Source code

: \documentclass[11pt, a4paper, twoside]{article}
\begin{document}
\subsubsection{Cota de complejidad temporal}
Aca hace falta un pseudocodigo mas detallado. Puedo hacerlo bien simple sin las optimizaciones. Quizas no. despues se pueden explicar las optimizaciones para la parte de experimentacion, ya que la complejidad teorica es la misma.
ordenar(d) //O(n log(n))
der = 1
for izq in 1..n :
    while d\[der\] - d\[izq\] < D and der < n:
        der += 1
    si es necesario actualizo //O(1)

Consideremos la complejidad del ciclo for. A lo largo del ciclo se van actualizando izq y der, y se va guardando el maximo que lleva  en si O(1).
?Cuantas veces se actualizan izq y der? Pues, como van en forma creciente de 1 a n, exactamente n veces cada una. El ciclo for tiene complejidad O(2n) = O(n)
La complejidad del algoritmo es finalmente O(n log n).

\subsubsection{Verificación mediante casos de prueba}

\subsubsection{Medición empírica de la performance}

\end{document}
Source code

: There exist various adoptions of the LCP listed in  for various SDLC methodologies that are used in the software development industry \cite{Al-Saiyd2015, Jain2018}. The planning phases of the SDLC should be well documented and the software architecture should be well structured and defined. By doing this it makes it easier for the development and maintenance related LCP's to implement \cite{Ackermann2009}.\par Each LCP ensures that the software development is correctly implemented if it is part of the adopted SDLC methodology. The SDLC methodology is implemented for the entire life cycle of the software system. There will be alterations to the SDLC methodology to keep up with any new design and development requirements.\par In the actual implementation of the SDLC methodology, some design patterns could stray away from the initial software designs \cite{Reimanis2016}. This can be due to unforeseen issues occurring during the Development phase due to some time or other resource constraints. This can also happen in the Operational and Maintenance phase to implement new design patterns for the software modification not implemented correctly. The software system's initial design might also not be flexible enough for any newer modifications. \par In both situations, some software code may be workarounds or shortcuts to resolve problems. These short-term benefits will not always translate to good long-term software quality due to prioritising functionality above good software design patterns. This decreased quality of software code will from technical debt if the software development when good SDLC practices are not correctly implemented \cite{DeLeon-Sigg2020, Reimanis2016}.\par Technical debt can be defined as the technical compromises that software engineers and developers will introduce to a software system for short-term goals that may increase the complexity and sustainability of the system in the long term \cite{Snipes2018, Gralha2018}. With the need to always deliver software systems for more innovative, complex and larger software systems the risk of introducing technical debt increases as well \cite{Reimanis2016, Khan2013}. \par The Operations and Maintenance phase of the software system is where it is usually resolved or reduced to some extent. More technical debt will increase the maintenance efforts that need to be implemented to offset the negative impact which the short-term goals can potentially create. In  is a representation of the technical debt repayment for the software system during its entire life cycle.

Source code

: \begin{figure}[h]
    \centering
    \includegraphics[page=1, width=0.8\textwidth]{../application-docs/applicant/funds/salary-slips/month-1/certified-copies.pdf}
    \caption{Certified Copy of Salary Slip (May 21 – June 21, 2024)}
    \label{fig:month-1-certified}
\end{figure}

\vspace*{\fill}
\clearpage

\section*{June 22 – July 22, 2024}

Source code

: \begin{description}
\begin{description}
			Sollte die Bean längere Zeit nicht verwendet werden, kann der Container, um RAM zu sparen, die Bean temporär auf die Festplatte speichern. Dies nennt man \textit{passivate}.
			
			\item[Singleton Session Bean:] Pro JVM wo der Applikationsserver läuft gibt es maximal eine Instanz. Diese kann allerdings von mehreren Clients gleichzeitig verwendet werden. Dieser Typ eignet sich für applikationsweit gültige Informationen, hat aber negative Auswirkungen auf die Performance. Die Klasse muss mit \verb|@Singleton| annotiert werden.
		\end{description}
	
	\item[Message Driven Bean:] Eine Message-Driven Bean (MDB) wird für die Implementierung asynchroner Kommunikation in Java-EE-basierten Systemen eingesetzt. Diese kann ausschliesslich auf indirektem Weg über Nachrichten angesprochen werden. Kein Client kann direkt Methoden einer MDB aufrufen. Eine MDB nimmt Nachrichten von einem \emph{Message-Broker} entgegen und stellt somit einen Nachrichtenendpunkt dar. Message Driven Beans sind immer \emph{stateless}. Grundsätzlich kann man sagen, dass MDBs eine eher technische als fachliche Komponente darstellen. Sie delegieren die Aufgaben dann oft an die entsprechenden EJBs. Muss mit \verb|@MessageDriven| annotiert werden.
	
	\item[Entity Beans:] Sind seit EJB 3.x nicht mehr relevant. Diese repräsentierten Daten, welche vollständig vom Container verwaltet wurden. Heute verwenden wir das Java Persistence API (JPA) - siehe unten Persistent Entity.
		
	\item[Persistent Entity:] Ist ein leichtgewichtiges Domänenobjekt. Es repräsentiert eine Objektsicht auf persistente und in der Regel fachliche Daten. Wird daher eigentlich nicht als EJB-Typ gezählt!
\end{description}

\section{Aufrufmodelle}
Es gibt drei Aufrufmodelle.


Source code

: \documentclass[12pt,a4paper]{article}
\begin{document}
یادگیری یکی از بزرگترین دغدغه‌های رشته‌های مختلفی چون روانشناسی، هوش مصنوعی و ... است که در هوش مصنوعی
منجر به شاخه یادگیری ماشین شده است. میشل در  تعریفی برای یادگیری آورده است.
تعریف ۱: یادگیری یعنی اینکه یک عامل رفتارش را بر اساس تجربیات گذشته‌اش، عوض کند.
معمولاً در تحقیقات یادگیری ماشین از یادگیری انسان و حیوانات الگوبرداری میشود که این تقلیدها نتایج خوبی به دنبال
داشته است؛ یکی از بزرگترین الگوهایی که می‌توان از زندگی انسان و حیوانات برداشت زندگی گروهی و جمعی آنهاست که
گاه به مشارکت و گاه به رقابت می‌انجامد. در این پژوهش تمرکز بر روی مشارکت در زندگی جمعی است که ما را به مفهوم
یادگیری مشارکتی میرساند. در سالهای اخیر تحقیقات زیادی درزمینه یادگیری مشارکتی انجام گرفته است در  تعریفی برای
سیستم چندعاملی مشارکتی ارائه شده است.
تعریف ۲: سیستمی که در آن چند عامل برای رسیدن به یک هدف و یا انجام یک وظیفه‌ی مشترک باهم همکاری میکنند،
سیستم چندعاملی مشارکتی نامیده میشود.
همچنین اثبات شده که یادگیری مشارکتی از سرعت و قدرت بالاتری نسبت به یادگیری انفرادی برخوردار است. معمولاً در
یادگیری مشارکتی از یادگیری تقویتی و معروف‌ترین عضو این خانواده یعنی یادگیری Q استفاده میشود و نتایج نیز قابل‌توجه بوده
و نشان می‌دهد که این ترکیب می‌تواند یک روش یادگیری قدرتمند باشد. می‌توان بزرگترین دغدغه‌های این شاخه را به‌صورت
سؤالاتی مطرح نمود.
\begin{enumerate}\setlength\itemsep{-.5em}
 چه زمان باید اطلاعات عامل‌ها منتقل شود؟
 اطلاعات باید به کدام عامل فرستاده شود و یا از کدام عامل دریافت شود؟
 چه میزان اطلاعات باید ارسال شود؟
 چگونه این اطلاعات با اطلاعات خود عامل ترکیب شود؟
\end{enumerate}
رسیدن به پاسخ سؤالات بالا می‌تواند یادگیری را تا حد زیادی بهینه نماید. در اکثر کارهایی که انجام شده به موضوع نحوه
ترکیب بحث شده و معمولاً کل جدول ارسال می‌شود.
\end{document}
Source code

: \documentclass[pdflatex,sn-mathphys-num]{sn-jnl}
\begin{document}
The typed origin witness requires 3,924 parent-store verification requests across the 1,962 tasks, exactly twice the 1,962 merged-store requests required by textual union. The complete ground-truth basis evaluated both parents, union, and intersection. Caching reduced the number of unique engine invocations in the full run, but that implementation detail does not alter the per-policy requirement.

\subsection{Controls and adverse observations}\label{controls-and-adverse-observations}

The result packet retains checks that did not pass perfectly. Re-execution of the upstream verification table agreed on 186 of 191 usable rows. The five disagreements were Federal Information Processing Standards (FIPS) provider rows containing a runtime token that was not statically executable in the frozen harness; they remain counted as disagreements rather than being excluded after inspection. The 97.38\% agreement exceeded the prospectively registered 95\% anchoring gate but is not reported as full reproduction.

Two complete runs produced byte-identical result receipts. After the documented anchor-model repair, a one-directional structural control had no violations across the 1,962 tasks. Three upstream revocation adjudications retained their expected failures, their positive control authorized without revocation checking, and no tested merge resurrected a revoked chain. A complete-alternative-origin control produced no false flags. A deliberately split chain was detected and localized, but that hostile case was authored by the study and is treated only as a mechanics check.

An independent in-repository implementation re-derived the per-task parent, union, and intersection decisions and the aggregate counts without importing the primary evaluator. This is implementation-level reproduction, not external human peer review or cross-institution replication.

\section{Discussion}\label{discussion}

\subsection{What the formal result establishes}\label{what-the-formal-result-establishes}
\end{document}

__________

- INSTRUCTIONS TO FOLLOW:
Retype the entries above exactly, but only from the line containing "Es gibt drei Aufrufmodelle." through the line containing "معمولاً در تحقیقات", both included.

- OUTPUT OF THE EXERCISE:
Es gibt drei Aufrufmodelle.


Source code

: \documentclass[12pt,a4paper]{article}
\begin{document}
یادگیری یکی از بزرگترین دغدغه‌های رشته‌های مختلفی چون روانشناسی، هوش مصنوعی و ... است که در هوش مصنوعی
منجر به شاخه یادگیری ماشین شده است. میشل در  تعریفی برای یادگیری آورده است.
تعریف ۱: یادگیری یعنی اینکه یک عامل رفتارش را بر اساس تجربیات گذشته‌اش، عوض کند.
معمولاً در تحقیقات یادگیری ماشین از یادگیری انسان و حیوانات الگوبرداری میشود که این تقلیدها نتایج خوبی به دنبال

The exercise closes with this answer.